Using the records below, output the stretch that opens with the line containing "## Code Summary" and closes with the line containing "### Installation", exactly and including both lines, with nothing more.

| The records |
Segment Open

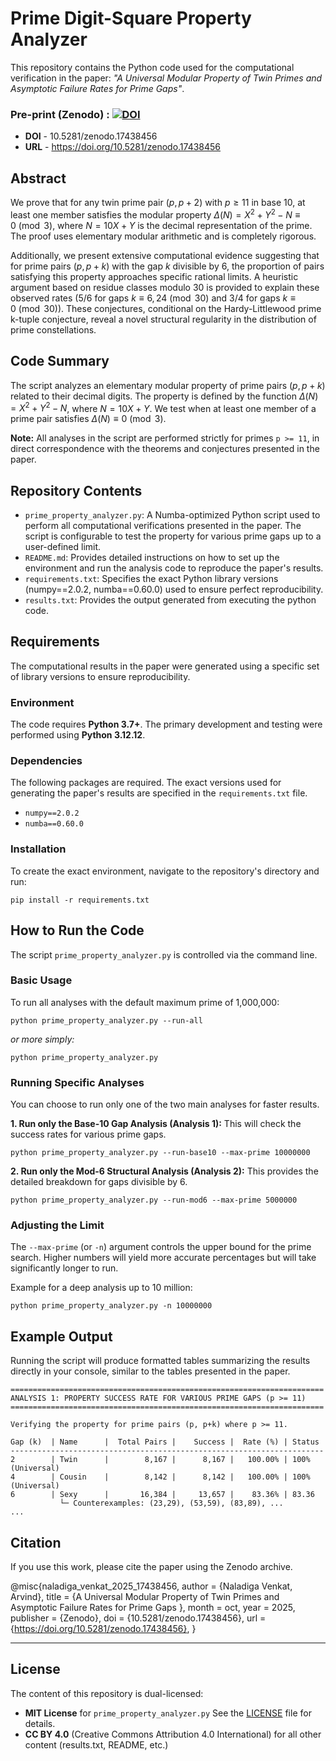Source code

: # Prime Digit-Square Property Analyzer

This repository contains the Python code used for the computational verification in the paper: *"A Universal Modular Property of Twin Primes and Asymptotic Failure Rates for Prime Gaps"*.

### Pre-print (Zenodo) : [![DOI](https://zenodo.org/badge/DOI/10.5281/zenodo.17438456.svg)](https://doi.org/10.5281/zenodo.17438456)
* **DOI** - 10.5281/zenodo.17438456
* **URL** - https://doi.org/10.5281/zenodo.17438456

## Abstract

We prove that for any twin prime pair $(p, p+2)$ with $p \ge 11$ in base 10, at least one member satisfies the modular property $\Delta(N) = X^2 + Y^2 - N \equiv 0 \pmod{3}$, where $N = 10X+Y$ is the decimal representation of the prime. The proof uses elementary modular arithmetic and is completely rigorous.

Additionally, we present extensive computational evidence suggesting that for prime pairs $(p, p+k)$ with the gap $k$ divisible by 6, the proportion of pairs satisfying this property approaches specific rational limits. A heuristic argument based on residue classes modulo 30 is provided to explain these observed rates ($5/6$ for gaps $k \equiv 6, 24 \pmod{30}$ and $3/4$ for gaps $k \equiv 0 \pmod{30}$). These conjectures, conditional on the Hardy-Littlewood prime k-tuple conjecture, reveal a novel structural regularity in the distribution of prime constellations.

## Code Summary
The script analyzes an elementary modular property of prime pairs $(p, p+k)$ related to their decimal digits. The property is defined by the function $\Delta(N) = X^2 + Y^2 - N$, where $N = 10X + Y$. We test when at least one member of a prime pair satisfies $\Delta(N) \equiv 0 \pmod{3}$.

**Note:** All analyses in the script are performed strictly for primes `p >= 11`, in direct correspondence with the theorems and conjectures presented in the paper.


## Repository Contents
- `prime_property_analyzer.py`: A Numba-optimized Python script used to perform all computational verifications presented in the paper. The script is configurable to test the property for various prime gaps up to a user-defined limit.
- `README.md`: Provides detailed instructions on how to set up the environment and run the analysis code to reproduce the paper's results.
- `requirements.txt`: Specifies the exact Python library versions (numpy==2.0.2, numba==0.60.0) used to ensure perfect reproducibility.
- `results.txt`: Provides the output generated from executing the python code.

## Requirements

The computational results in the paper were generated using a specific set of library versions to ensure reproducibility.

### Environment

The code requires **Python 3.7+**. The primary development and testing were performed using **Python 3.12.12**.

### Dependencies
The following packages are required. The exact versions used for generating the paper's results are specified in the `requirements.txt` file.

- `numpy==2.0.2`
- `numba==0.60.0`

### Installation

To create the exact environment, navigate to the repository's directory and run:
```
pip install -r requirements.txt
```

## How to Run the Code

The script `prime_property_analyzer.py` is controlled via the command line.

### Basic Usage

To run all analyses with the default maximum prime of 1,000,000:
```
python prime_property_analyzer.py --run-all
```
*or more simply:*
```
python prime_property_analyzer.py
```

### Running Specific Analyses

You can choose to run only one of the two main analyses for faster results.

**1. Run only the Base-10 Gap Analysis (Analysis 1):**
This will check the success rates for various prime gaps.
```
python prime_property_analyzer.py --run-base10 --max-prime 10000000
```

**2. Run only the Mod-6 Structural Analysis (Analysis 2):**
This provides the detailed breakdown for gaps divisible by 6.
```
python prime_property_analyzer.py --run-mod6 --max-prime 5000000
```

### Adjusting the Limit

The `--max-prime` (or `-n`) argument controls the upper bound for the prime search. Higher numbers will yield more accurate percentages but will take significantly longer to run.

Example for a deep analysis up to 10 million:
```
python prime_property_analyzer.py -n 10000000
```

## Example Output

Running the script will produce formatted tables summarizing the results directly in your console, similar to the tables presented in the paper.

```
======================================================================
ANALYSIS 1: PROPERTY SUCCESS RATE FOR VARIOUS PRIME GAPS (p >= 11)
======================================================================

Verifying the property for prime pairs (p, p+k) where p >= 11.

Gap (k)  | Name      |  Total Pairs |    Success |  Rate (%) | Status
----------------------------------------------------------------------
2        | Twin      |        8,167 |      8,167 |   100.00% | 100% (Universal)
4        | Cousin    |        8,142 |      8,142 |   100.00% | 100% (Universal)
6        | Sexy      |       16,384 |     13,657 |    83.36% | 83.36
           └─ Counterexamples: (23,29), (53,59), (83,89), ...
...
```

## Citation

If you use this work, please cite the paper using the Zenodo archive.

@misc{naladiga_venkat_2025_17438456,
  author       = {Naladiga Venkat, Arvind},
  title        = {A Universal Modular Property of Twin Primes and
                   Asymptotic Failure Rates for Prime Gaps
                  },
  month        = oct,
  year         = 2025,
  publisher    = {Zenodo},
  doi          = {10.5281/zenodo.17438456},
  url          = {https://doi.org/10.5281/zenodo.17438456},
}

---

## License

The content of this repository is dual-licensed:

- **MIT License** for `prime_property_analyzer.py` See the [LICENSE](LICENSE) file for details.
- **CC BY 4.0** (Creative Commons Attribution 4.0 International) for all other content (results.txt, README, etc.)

Segment Closed

| Solution to this exercise |
## Code Summary
The script analyzes an elementary modular property of prime pairs $(p, p+k)$ related to their decimal digits. The property is defined by the function $\Delta(N) = X^2 + Y^2 - N$, where $N = 10X + Y$. We test when at least one member of a prime pair satisfies $\Delta(N) \equiv 0 \pmod{3}$.

**Note:** All analyses in the script are performed strictly for primes `p >= 11`, in direct correspondence with the theorems and conjectures presented in the paper.


## Repository Contents
- `prime_property_analyzer.py`: A Numba-optimized Python script used to perform all computational verifications presented in the paper. The script is configurable to test the property for various prime gaps up to a user-defined limit.
- `README.md`: Provides detailed instructions on how to set up the environment and run the analysis code to reproduce the paper's results.
- `requirements.txt`: Specifies the exact Python library versions (numpy==2.0.2, numba==0.60.0) used to ensure perfect reproducibility.
- `results.txt`: Provides the output generated from executing the python code.

## Requirements

The computational results in the paper were generated using a specific set of library versions to ensure reproducibility.

### Environment

The code requires **Python 3.7+**. The primary development and testing were performed using **Python 3.12.12**.

### Dependencies
The following packages are required. The exact versions used for generating the paper's results are specified in the `requirements.txt` file.

- `numpy==2.0.2`
- `numba==0.60.0`

### Installation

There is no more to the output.